Equivariance Encryption for Private LLM Inference

This article shows how we can leverage equivariant transformations to run LLM inference on encrypted data without losing model performance.

The problem is clear: you want to use powerful LLMs for sensitive data, but sending your private information to cloud providers is a privacy nightmare. Medical records, financial documents, legal contracts — all this sensitive stuff needs LLM processing, but traditional inference means exposing everything in plaintext.

What if we could encrypt the input, run inference on the encrypted data, and get back meaningful results? That's exactly what equivariant encryption enables.

Equivariance

Equivariance is a mathematical property where transforming the input leads to a predictable transformation of the output:

f(g(x)) = h(f(x))

Where:

g is our input transformation (encryption)
h is the corresponding output transformation
f is our model

For LLM inference, this means we can encrypt user inputs, process them through a modified model, and decrypt the outputs to get the same results as if we processed the original data directly.

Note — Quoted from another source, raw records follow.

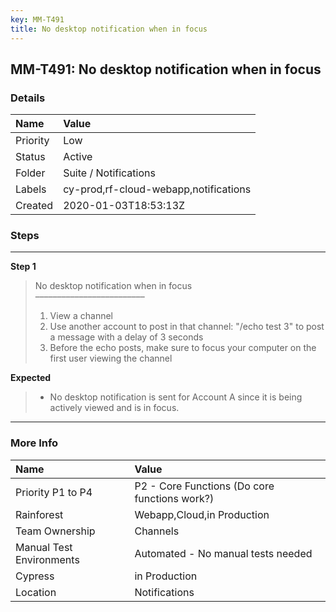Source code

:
 ```yaml
---
key: MM-T491
title: No desktop notification when in focus
---
```


## MM-T491: No desktop notification when in focus

### Details

| Name     | Value                                 |
| :------- | :------------------------------------ |
| Priority | Low                                   |
| Status   | Active                                |
| Folder   | Suite / Notifications                 |
| Labels   | cy-prod,rf-cloud-webapp,notifications |
| Created  | 2020-01-03T18:53:13Z                  |

### Steps

<hr/>

**Step 1**

> <article>No desktop notification when in focus<br>–––––––––––––––––––––––––<ol><li>View a channel</li><li>Use another account to post in that channel: "/echo test 3" to post a message with a delay of 3 seconds</li><li>Before the echo posts, make sure to focus your computer on the first user viewing the channel</li></ol></article>

**Expected**

> <article><ul><li>No desktop notification is sent for Account A since it is being actively viewed and is in focus.</li></ul></article>

<hr/>

### More Info

| Name                     | Value                                         |
| :----------------------- | :-------------------------------------------- |
| Priority P1 to P4        | P2 - Core Functions (Do core functions work?) |
| Rainforest               | Webapp,Cloud,in Production                    |
| Team Ownership           | Channels                                      |
| Manual Test Environments | Automated - No manual tests needed            |
| Cypress                  | in Production                                 |
| Location                 | Notifications                                 |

But implementing this is tricky. Most encryption schemes destroy the semantic relationships that LLMs depend on or add extra latency. We need something that encrypts the data while preserving enough structure for the model to work and be fast.

Vocabulary Permutation

We're starting with the simplest approach: vocabulary permutation. Think of it as a secret code where every word maps to a different word, but the relationships stay intact.

Let's consider the example: "The weather is sunny"

"The"     → token 45  → encrypted token 892
"weather" → token 156 → encrypted token 23
"is"      → token 89  → encrypted token 445
"sunny"   → token 234 → encrypted token 67

Encrypted sequence: [892, 23, 445, 67]

The beautiful part? We can twist the model to understand this encrypted vocabulary while maintaining all the semantic relationships it learned during training.

Three Key Components

Encrypted Tokenizer:

encrypted_id = π(original_id)

Where π is our secret permutation function generated from a client key.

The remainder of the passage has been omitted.